**** EXTRACTED MATERIAL ****
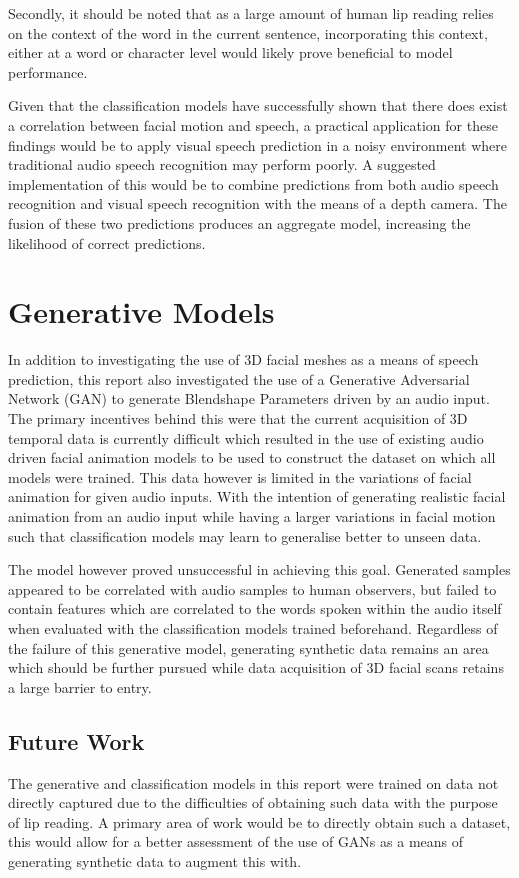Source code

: Secondly, it should be noted that as a large amount of human lip reading relies on the context of the word in the current sentence, incorporating this context, either at a word or character level would likely prove beneficial to model performance.

Given that the classification models have successfully shown that there does exist a correlation between facial motion and speech, a practical application for these findings would be to apply visual speech prediction in a noisy environment where traditional audio speech recognition may perform poorly.
A suggested implementation of this would be to combine predictions from both audio speech recognition and visual speech recognition with the means of a depth camera.
The fusion of these two predictions produces an aggregate model, increasing the likelihood of correct predictions.

\section{Generative Models}
In addition to investigating the use of 3D facial meshes as a means of speech prediction, this report also investigated the use of a Generative Adversarial Network (GAN) to generate Blendshape Parameters driven by an audio input.
The primary incentives behind this were that the current acquisition of 3D temporal data is currently difficult which resulted in the use of existing audio driven facial animation models to be used to construct the dataset on which all models were trained.
This data however is limited in the variations of facial animation for given audio inputs.
With the intention of generating realistic facial animation from an audio input while having a larger variations in facial motion such that classification models may learn to generalise better to unseen data.

The model however proved unsuccessful in achieving this goal.
Generated samples appeared to be correlated with audio samples to human observers, but failed to contain features which are correlated to the words spoken within the audio itself when evaluated with the classification models trained beforehand.
Regardless of the failure of this generative model, generating synthetic data remains an area which should be further pursued while data acquisition of 3D facial scans retains a large barrier to entry.

\subsection{Future Work}
The generative and classification models in this report were trained on data not directly captured due to the difficulties of obtaining such data with the purpose of lip reading.
A primary area of work would be to directly obtain such a dataset, this would allow for a better assessment of the use of GANs as a means of generating synthetic data to augment this with.

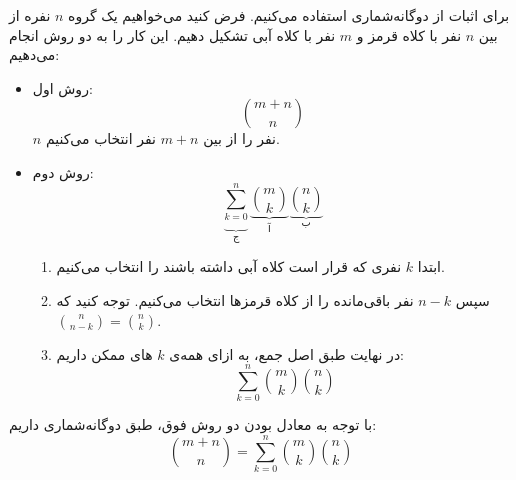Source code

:\p
برای اثبات از دوگانه‌شماری استفاده می‌کنیم.
فرض کنید می‌خواهیم
یک گروه 
$n$
نفره 
از بین
$n$ 
نفر با کلاه قرمز و
$m$
نفر با کلاه آبی تشکیل دهیم.
این کار را به دو روش انجام می‌دهیم:
\begin{itemize}
    \item 
    روش اول: 
    $$\binom{m + n}{n}$$
    $n$
    نفر را از بین 
    $m + n$
    نفر انتخاب می‌کنیم.  
    \item 
    روش دوم: 
    $$ \underbrace{\sum\limits_{k=0}^{n}}_{\text{ج}} \underbrace{\binom{m}{k}}_{\text{آ}} \underbrace{\binom{n}{k}}_{\text{ب}}$$
    \begin{enumerate}
    \item 
    ابتدا 
    $k$ 
    نفری که قرار است کلاه آبی داشته باشند را انتخاب می‌کنیم.
    \item 
    سپس 
    $n-k$ 
    نفر باقی‌مانده را از کلاه قرمزها انتخاب می‌کنیم. توجه کنید که
    $ \binom{n}{n-k} = \binom{n}{k}$.
    \item 
    در نهایت طبق اصل جمع، به ازای همه‌ی 
    $k$
    های ممکن داریم:
     $$\sum\limits_{k=0}^{n} \binom{m}{k} \binom{n}{k}$$
    \end{enumerate}
\end{itemize}
با توجه به معادل بودن دو روش فوق، طبق دوگانه‌شماری داریم:
$$\binom{m + n}{n} = \sum\limits_{k=0}^{n} \binom{m}{k} \binom{n}{k}$$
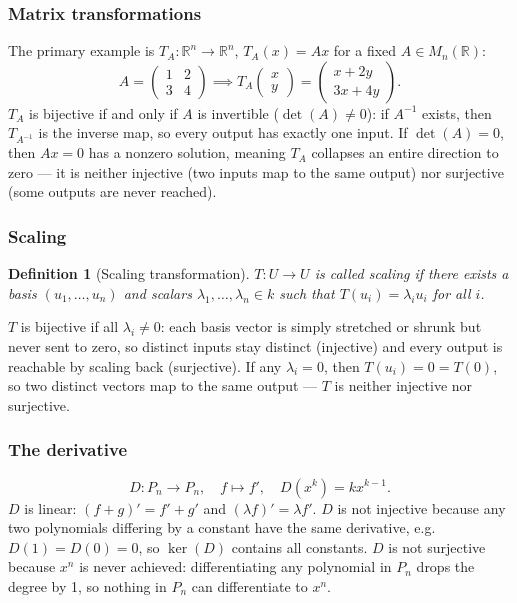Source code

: \documentclass{article}
\newtheorem{definition}{Definition}
\begin{document}
\subsubsection*{Matrix transformations} The primary example is $T_A: \mathbb{R}^n\to\mathbb{R}^n$, $T_A(x) = Ax$ for a fixed $A\in M_n(\mathbb{R})$:
\[A = \begin{pmatrix}1&2\\3&4\end{pmatrix} \implies T_A\begin{pmatrix}x\\y\end{pmatrix} = \begin{pmatrix}x+2y\\3x+4y\end{pmatrix}.\]
$T_A$ is bijective if and only if $A$ is invertible ($\det(A)\neq 0$): if $A^{-1}$ exists, then $T_{A^{-1}}$ is the inverse map, so every output has exactly one input. If $\det(A)=0$, then $Ax=0$ has a nonzero solution, meaning $T_A$ collapses an entire direction to zero --- it is neither injective (two inputs map to the same output) nor surjective (some outputs are never reached).

\subsubsection*{Scaling}
\begin{definition}[Scaling transformation]
    $T: U\to U$ is called scaling if there exists a basis $(u_1,\ldots,u_n)$ and scalars $\lambda_1,\ldots,\lambda_n\in k$ such that $T(u_i)=\lambda_iu_i$ for all $i$.
\end{definition}
$T$ is bijective if all $\lambda_i \neq 0$: each basis vector is simply stretched or shrunk but never sent to zero, so distinct inputs stay distinct (injective) and every output is reachable by scaling back (surjective). If any $\lambda_i = 0$, then $T(u_i) = 0 = T(0)$, so two distinct vectors map to the same output --- $T$ is neither injective nor surjective.

\subsubsection*{The derivative}
\[D: P_n\to P_n, \quad f\mapsto f', \quad D(x^k)=kx^{k-1}.\]
$D$ is linear: $(f+g)'=f'+g'$ and $(\lambda f)'=\lambda f'$. $D$ is not injective because any two polynomials differing by a constant have the same derivative, e.g.\ $D(1)=D(0)=0$, so $\ker(D)$ contains all constants. $D$ is not surjective because $x^n$ is never achieved: differentiating any polynomial in $P_n$ drops the degree by 1, so nothing in $P_n$ can differentiate to $x^n$.
\end{document}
****
• TASK PROMPT:
The records above should be returned word for word, with every picture left out.

• RESULT OF THE EXERCISE:
Source code

: Secondly, it should be noted that as a large amount of human lip reading relies on the context of the word in the current sentence, incorporating this context, either at a word or character level would likely prove beneficial to model performance.

Given that the classification models have successfully shown that there does exist a correlation between facial motion and speech, a practical application for these findings would be to apply visual speech prediction in a noisy environment where traditional audio speech recognition may perform poorly.
A suggested implementation of this would be to combine predictions from both audio speech recognition and visual speech recognition with the means of a depth camera.
The fusion of these two predictions produces an aggregate model, increasing the likelihood of correct predictions.

\section{Generative Models}
In addition to investigating the use of 3D facial meshes as a means of speech prediction, this report also investigated the use of a Generative Adversarial Network (GAN) to generate Blendshape Parameters driven by an audio input.
The primary incentives behind this were that the current acquisition of 3D temporal data is currently difficult which resulted in the use of existing audio driven facial animation models to be used to construct the dataset on which all models were trained.
This data however is limited in the variations of facial animation for given audio inputs.
With the intention of generating realistic facial animation from an audio input while having a larger variations in facial motion such that classification models may learn to generalise better to unseen data.

The model however proved unsuccessful in achieving this goal.
Generated samples appeared to be correlated with audio samples to human observers, but failed to contain features which are correlated to the words spoken within the audio itself when evaluated with the classification models trained beforehand.
Regardless of the failure of this generative model, generating synthetic data remains an area which should be further pursued while data acquisition of 3D facial scans retains a large barrier to entry.

\subsection{Future Work}
The generative and classification models in this report were trained on data not directly captured due to the difficulties of obtaining such data with the purpose of lip reading.
A primary area of work would be to directly obtain such a dataset, this would allow for a better assessment of the use of GANs as a means of generating synthetic data to augment this with.

Source code

:\p
برای اثبات از دوگانه‌شماری استفاده می‌کنیم.
فرض کنید می‌خواهیم
یک گروه 
$n$
نفره 
از بین
$n$ 
نفر با کلاه قرمز و
$m$
نفر با کلاه آبی تشکیل دهیم.
این کار را به دو روش انجام می‌دهیم:
\begin{itemize}
    \item 
    روش اول: 
    $$\binom{m + n}{n}$$
    $n$
    نفر را از بین 
    $m + n$
    نفر انتخاب می‌کنیم.  
    \item 
    روش دوم: 
    $$ \underbrace{\sum\limits_{k=0}^{n}}_{\text{ج}} \underbrace{\binom{m}{k}}_{\text{آ}} \underbrace{\binom{n}{k}}_{\text{ب}}$$
    \begin{enumerate}
    \item 
    ابتدا 
    $k$ 
    نفری که قرار است کلاه آبی داشته باشند را انتخاب می‌کنیم.
    \item 
    سپس 
    $n-k$ 
    نفر باقی‌مانده را از کلاه قرمزها انتخاب می‌کنیم. توجه کنید که
    $ \binom{n}{n-k} = \binom{n}{k}$.
    \item 
    در نهایت طبق اصل جمع، به ازای همه‌ی 
    $k$
    های ممکن داریم:
     $$\sum\limits_{k=0}^{n} \binom{m}{k} \binom{n}{k}$$
    \end{enumerate}
\end{itemize}
با توجه به معادل بودن دو روش فوق، طبق دوگانه‌شماری داریم:
$$\binom{m + n}{n} = \sum\limits_{k=0}^{n} \binom{m}{k} \binom{n}{k}$$
Source code

: \documentclass{article}
\newtheorem{definition}{Definition}
\begin{document}
\subsubsection*{Matrix transformations} The primary example is $T_A: \mathbb{R}^n\to\mathbb{R}^n$, $T_A(x) = Ax$ for a fixed $A\in M_n(\mathbb{R})$:
\[A = \begin{pmatrix}1&2\\3&4\end{pmatrix} \implies T_A\begin{pmatrix}x\\y\end{pmatrix} = \begin{pmatrix}x+2y\\3x+4y\end{pmatrix}.\]
$T_A$ is bijective if and only if $A$ is invertible ($\det(A)\neq 0$): if $A^{-1}$ exists, then $T_{A^{-1}}$ is the inverse map, so every output has exactly one input. If $\det(A)=0$, then $Ax=0$ has a nonzero solution, meaning $T_A$ collapses an entire direction to zero --- it is neither injective (two inputs map to the same output) nor surjective (some outputs are never reached).

\subsubsection*{Scaling}
\begin{definition}[Scaling transformation]
    $T: U\to U$ is called scaling if there exists a basis $(u_1,\ldots,u_n)$ and scalars $\lambda_1,\ldots,\lambda_n\in k$ such that $T(u_i)=\lambda_iu_i$ for all $i$.
\end{definition}
$T$ is bijective if all $\lambda_i \neq 0$: each basis vector is simply stretched or shrunk but never sent to zero, so distinct inputs stay distinct (injective) and every output is reachable by scaling back (surjective). If any $\lambda_i = 0$, then $T(u_i) = 0 = T(0)$, so two distinct vectors map to the same output --- $T$ is neither injective nor surjective.

\subsubsection*{The derivative}
\[D: P_n\to P_n, \quad f\mapsto f', \quad D(x^k)=kx^{k-1}.\]
$D$ is linear: $(f+g)'=f'+g'$ and $(\lambda f)'=\lambda f'$. $D$ is not injective because any two polynomials differing by a constant have the same derivative, e.g.\ $D(1)=D(0)=0$, so $\ker(D)$ contains all constants. $D$ is not surjective because $x^n$ is never achieved: differentiating any polynomial in $P_n$ drops the degree by 1, so nothing in $P_n$ can differentiate to $x^n$.
\end{document}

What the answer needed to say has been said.